PATIENTS AND METHODS

• We conducted a retrospective analysis of 2895 patients treated with RC for UCB.

• Univariable and multivariable Cox regression models were used to analyse the effect of PBT administration on disease recurrence, cancer-specific mortality, and any-cause mortality.

RESULTS

• Patients’ median (interquartile range [IQR]) age was 67 (60, 73) years and the median (IQR) follow-up was 36.1 (15, 84) months.

• Patients who received PBT were more likely to have advanced disease (P < 0.001), high grade tumours (P = 0.047) and nodal metastasis (P = 0.004).

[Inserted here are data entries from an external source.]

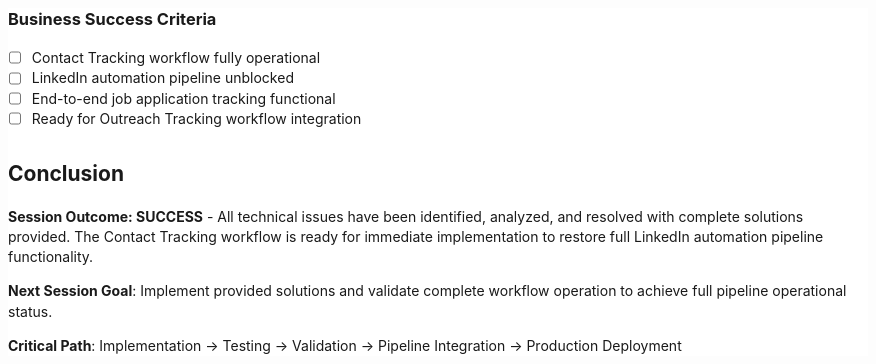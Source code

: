 ### Business Success Criteria
- [ ] Contact Tracking workflow fully operational
- [ ] LinkedIn automation pipeline unblocked
- [ ] End-to-end job application tracking functional
- [ ] Ready for Outreach Tracking workflow integration

## Conclusion

**Session Outcome: SUCCESS** - All technical issues have been identified, analyzed, and resolved with complete solutions provided. The Contact Tracking workflow is ready for immediate implementation to restore full LinkedIn automation pipeline functionality.

**Next Session Goal**: Implement provided solutions and validate complete workflow operation to achieve full pipeline operational status.

**Critical Path**: Implementation → Testing → Validation → Pipeline Integration → Production Deployment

• PBT was associated with a higher risk of disease recurrence (P = 0.003), cancer-specific mortality (P = 0.017), and any-cause mortality (P = 0.010) in univariable, but not multivariable, analyses (P > 0.05).

• In multivariable analyses, pathological tumour stage, pathological nodal stage, soft tissue surgical margin, lymphovascular invasion and administration of adjuvant chemotherapy were independent predictors of disease recurrence, cancer-specific mortality and any-cause mortality (all P values <0.002).

CONCLUSIONS

• Patients with UCB who underwent RC and received PBT had a greater risk of disease recurrence, cancer-specific mortality and any-cause mortality in univariable, but not multivariable, analysis.

• Although the greater need for PBT with more advanced disease is probably caused by a number of factors, including surgical and cancer-related factors, the present analysis showed that the disease characteristics rather than need for PBT led to worse outcomes.